She participated in a tech program in high school that gave her foundations for graphic design and rounded out her education with an art degree from Tulsa Community College. Now she shares her work with more than 47,000 followers on Instagram.
Inked images depict conjurings from her head—detailed houses she’s dreamt up, little ghoulish creatures that creep into peripheral view when you’re falling asleep. The spooky illustrations float between eerie and sweet, the perfect combination for Halloween.
“I’ve always just been a fan of really creepy things,” Bayles says. “Halloween is my favorite season. Ever since I was little, I was just drawn to kind of dark things. I don’t know why.” That’s why Bayles was the ideal choice to illustrate the cover of this issue of The Tulsa Voice.

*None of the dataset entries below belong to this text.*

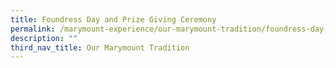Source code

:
 ```yaml
---
title: Foundress Day and Prize Giving Ceremony
permalink: /marymount-experience/our-marymount-tradition/foundress-day-and-prize-giving-ceremony/
description: ""
third_nav_title: Our Marymount Tradition
---
```

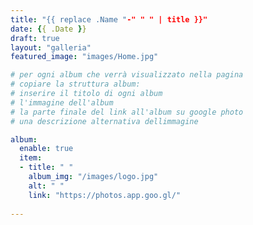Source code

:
 ```yaml
---
title: "{{ replace .Name "-" " " | title }}"
date: {{ .Date }}
draft: true
layout: "galleria"
featured_image: "images/Home.jpg"

# per ogni album che verrà visualizzato nella pagina
# copiare la struttura album: 
# inserire il titolo di ogni album
# l'immagine dell'album
# la parte finale del link all'album su google photo
# una descrizione alternativa dellimmagine

album:
  enable: true
  item:
  - title: " "
    album_img: "/images/logo.jpg"
    alt: " "
    link: "https://photos.app.goo.gl/"
    
---
```


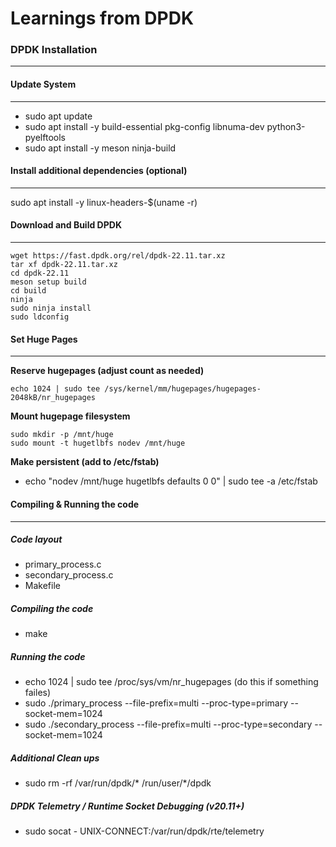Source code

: # Learnings from DPDK

### DPDK Installation
---

#### Update System
---
* sudo apt update
* sudo apt install -y build-essential pkg-config libnuma-dev python3-pyelftools
* sudo apt install -y meson ninja-build

 
#### Install additional dependencies (optional) 
---
sudo apt install -y linux-headers-$(uname -r)

 
#### Download and Build DPDK
---
```
wget https://fast.dpdk.org/rel/dpdk-22.11.tar.xz
tar xf dpdk-22.11.tar.xz
cd dpdk-22.11
meson setup build
cd build
ninja
sudo ninja install
sudo ldconfig
```

 
#### Set Huge Pages
---
**Reserve hugepages (adjust count as needed)**

```echo 1024 | sudo tee /sys/kernel/mm/hugepages/hugepages-2048kB/nr_hugepages```

**Mount hugepage filesystem**
```
sudo mkdir -p /mnt/huge
sudo mount -t hugetlbfs nodev /mnt/huge
```

**Make persistent (add to /etc/fstab)**
- echo "nodev /mnt/huge hugetlbfs defaults 0 0" | sudo tee -a /etc/fstab
 
 
#### Compiling & Running the code
---
##### Code layout
- primary_process.c
- secondary_process.c
- Makefile

##### Compiling the code
* make
 
##### Running the code
* echo 1024 | sudo tee /proc/sys/vm/nr_hugepages (do this if something failes)
* sudo ./primary_process --file-prefix=multi --proc-type=primary --socket-mem=1024
* sudo ./secondary_process --file-prefix=multi --proc-type=secondary --socket-mem=1024


##### Additional Clean ups
* sudo rm -rf /var/run/dpdk/* /run/user/*/dpdk

 
##### DPDK Telemetry / Runtime Socket Debugging (v20.11+)
* sudo socat - UNIX-CONNECT:/var/run/dpdk/rte/telemetry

For her, drawing is intuitive. It’s less about technique and more about instinct. “I’ll have an idea or emotion and I’ll start sketching ... adding to it whatever I feel like it needs at the time,” Bayles says. “I’m not really thinking too much about the mechanics. I’m just thinking of emotions and feelings. And then it just comes out that way.”
Just in time for Inktober, Bayles broke down some of her major themes and inspirations for Tulsa Voice readers. Find out what makes this one-of-a-kind local artist tick, and follow her work at @guild_of_calamity.
* * *
“Both my grandfathers were photographers. So I still have some of their cameras. And I used to shoot with them when I was in college.”

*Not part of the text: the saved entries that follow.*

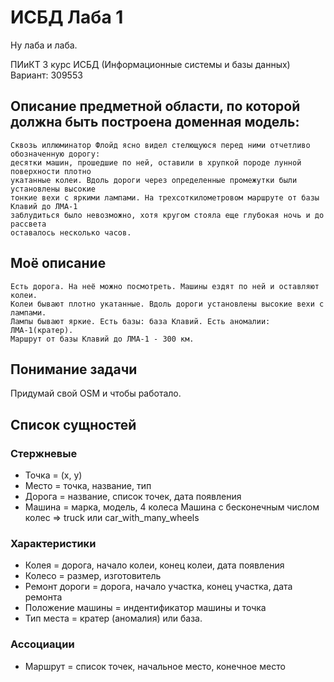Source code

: # ИСБД Лаба 1

Ну лаба и лаба.

ПИиКТ 3 курс ИСБД (Информационные системы и базы данных)
Вариант: 309553

## Описание предметной области, по которой должна быть построена доменная модель:
```
Сквозь иллюминатор Флойд ясно видел стелющуюся перед ними отчетливо обозначенную дорогу: 
десятки машин, прошедшие по ней, оставили в хрупкой породе лунной поверхности плотно 
укатанные колеи. Вдоль дороги через определенные промежутки были установлены высокие 
тонкие вехи с яркими лампами. На трехсоткилометровом маршруте от базы Клавий до ЛМА-1
заблудиться было невозможно, хотя кругом стояла еще глубокая ночь и до рассвета 
оставалось несколько часов. 
```

## Моё описание 
```
Есть дорога. На неё можно посмотреть. Машины ездят по ней и оставляют колеи.
Колеи бывают плотно укатанные. Вдоль дороги установлены высокие вехи с лампами.
Лампы бывают яркие. Есть базы: база Клавий. Есть аномалии: ЛМА-1(кратер). 
Маршрут от базы Клавий до ЛМА-1 - 300 км.
```

## Понимание задачи
Придумай свой OSM и чтобы работало.

## Список сущностей
### Стержневые
- Точка = (x, y)
- Место = точка, название, тип
- Дорога = название, список точек, дата появления
- Машина = марка, модель, 4 колеса
Машина с бесконечным числом колес => truck или car_with_many_wheels

### Характеристики
- Колея = дорога, начало колеи, конец колеи, дата появления
- Колесо = размер, изготовитель
- Ремонт дороги = дорога, начало участка, конец участка, дата ремонта
- Положение машины = индентификатор машины и точка
- Тип места = кратер (аномалия) или база.

### Ассоциации
- Маршрут = список точек, начальное место, конечное место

Just last week Bayles’ cousin texted her a picture of a fresh tattoo of this piece. Sometimes it still surprises her that people like her work enough to get it permanently inked on their bodies. She doesn’t mind if you use her artwork for a tattoo as long as you credit her if you post a picture on social media.
“I’m not really in for the money. If someone likes my work, that’s awesome. You want to get it on your skin? That’s cool.”
“That’s how I feel about myself,” Bayles says. “People ... a lot of times misinterpret me. And I’m just like, I’m not mean, I’m just misunderstood [laughs].”
These creatures are ghoulified versions of everyday objects. “I believe that everything has a spirit or an emotion behind it,” she says. “Like a house: It’s not just walls. It actually has memories and things attached to it. So I often think, what if that spirit manifested, what would it look like?”
Jack and Lola
Bayles has been drawing this dynamic duo since she was in high school. “I made a whole story about them,” she says. “It’s Jack and Lola, and they’re haunting this house. They’re just always up to no good.” She hopes to do something else with these characters in the future, like possibly featuring them in a graphic novel.
Curiology Ltd., a jeweler from the UK, contacted Bayles for a collaboration project. “[They] wanted to do limited-edition Halloween jewelry using some of my designs, so they made them and send them to me.” The pendants are for sale online at curiology.uk.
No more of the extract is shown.